La mujer de Tomei enfermó de peste de piedra. También llamada fiebre negra. Ni los médicos, los curanderos, los brujos más afamados en sanación, las ofrendas cuantiosas, ni tampoco su férrea contemplación de rituales y la oración a los dioses habían podido evitar que Miabel enfermara. Se mantenía en el límite del viaje final…

Arruinado por los intentos de salvarla, con una hija de siete años que no podía dejar de llorar, Tomei estaba desesperado.
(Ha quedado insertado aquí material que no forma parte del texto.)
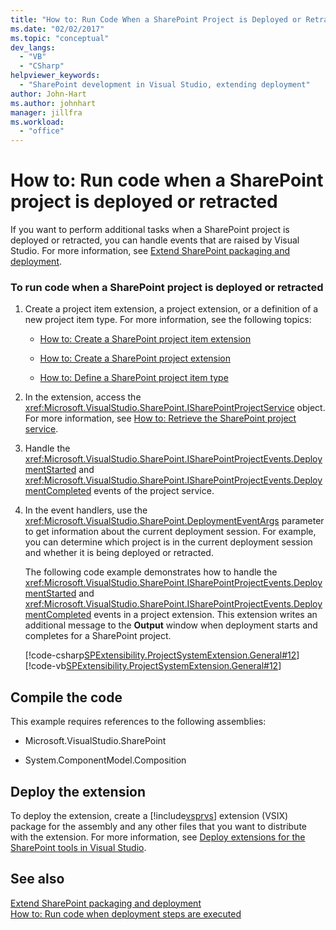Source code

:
 ```yaml
---
title: "How to: Run Code When a SharePoint Project is Deployed or Retracted | Microsoft Docs"
ms.date: "02/02/2017"
ms.topic: "conceptual"
dev_langs: 
  - "VB"
  - "CSharp"
helpviewer_keywords: 
  - "SharePoint development in Visual Studio, extending deployment"
author: John-Hart
ms.author: johnhart
manager: jillfra
ms.workload: 
  - "office"
---
```

# How to: Run code when a SharePoint project is deployed or retracted
  If you want to perform additional tasks when a SharePoint project is deployed or retracted, you can handle events that are raised by Visual Studio. For more information, see [Extend SharePoint packaging and deployment](../sharepoint/extending-sharepoint-packaging-and-deployment.md).  
  
### To run code when a SharePoint project is deployed or retracted  
  
1. Create a project item extension, a project extension, or a definition of a new project item type. For more information, see the following topics:  
  
   -   [How to: Create a SharePoint project item extension](../sharepoint/how-to-create-a-sharepoint-project-item-extension.md)  
  
   -   [How to: Create a SharePoint project extension](../sharepoint/how-to-create-a-sharepoint-project-extension.md)  
  
   -   [How to: Define a SharePoint project item type](../sharepoint/how-to-define-a-sharepoint-project-item-type.md)  
  
2. In the extension, access the <xref:Microsoft.VisualStudio.SharePoint.ISharePointProjectService> object. For more information, see [How to: Retrieve the SharePoint project service](../sharepoint/how-to-retrieve-the-sharepoint-project-service.md).  
  
3. Handle the <xref:Microsoft.VisualStudio.SharePoint.ISharePointProjectEvents.DeploymentStarted> and <xref:Microsoft.VisualStudio.SharePoint.ISharePointProjectEvents.DeploymentCompleted> events of the project service.  
  
4. In the event handlers, use the <xref:Microsoft.VisualStudio.SharePoint.DeploymentEventArgs> parameter to get information about the current deployment session. For example, you can determine which project is in the current deployment session and whether it is being deployed or retracted.  
  
   The following code example demonstrates how to handle the <xref:Microsoft.VisualStudio.SharePoint.ISharePointProjectEvents.DeploymentStarted> and <xref:Microsoft.VisualStudio.SharePoint.ISharePointProjectEvents.DeploymentCompleted> events in a project extension. This extension writes an additional message to the **Output** window when deployment starts and completes for a SharePoint project.  
  
   [!code-csharp[SPExtensibility.ProjectSystemExtension.General#12](../sharepoint/codesnippet/CSharp/projectsystemexamples/extension/handleprojectdeploymentevents.cs#12)]
   [!code-vb[SPExtensibility.ProjectSystemExtension.General#12](../sharepoint/codesnippet/VisualBasic/projectsystemexamples/extension/handleprojectdeploymentevents.vb#12)]  
  
## Compile the code  
 This example requires references to the following assemblies:  
  
-   Microsoft.VisualStudio.SharePoint  
  
-   System.ComponentModel.Composition  
  
## Deploy the extension  
 To deploy the extension, create a [!include[vsprvs](../sharepoint/includes/vsprvs-md.md)] extension (VSIX) package for the assembly and any other files that you want to distribute with the extension. For more information, see [Deploy extensions for the SharePoint tools in Visual Studio](../sharepoint/deploying-extensions-for-the-sharepoint-tools-in-visual-studio.md).  
  
## See also
 [Extend SharePoint packaging and deployment](../sharepoint/extending-sharepoint-packaging-and-deployment.md)   
 [How to: Run code when deployment steps are executed](../sharepoint/how-to-run-code-when-deployment-steps-are-executed.md)  
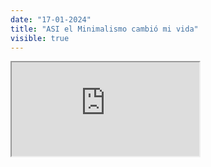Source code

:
 ```yaml
---
date: "17-01-2024"
title: "ASI el Minimalismo cambió mi vida"
visible: true
---
```

<iframe src="https://www.youtube.com/embed/IG8voSJ1J0k" allowfullscreen></iframe>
Miabel no había sido una mujer al uso… Fue poesía, y verla así, en sus últimos versos, destrozaba el corazón de Tomei.

En aquel momento crítico, al borde de la locura, bregando por combatir la pena más honda que jamás hubiera sentido, se encontraba sin inspiración, sin trabajo. Tomei de Venteria…

De todos los escultores y arquitectos de Vestigia, no había un talento que se pudiera parecer o asimilar siquiera al de Tomei. De entre todas las grandes personalidades que elevaron templos a los dioses, en los últimos doscientos años, los más dignos que se hacían en la actualidad eran siempre diseñados por él, apodado «el arquitecto de los dioses». Suyas habían sido las últimas reformas del palacio del rey, y suyas eran también las obras escultóricas más veneradas en el mausoleo y los templos de la acrópolis de Venteria. Su prestigio no se le suponía en el rostro y la sombra de la peste hizo que, durante un tiempo, no quisieran requerir sus servicios quienes siempre habían peleado por él.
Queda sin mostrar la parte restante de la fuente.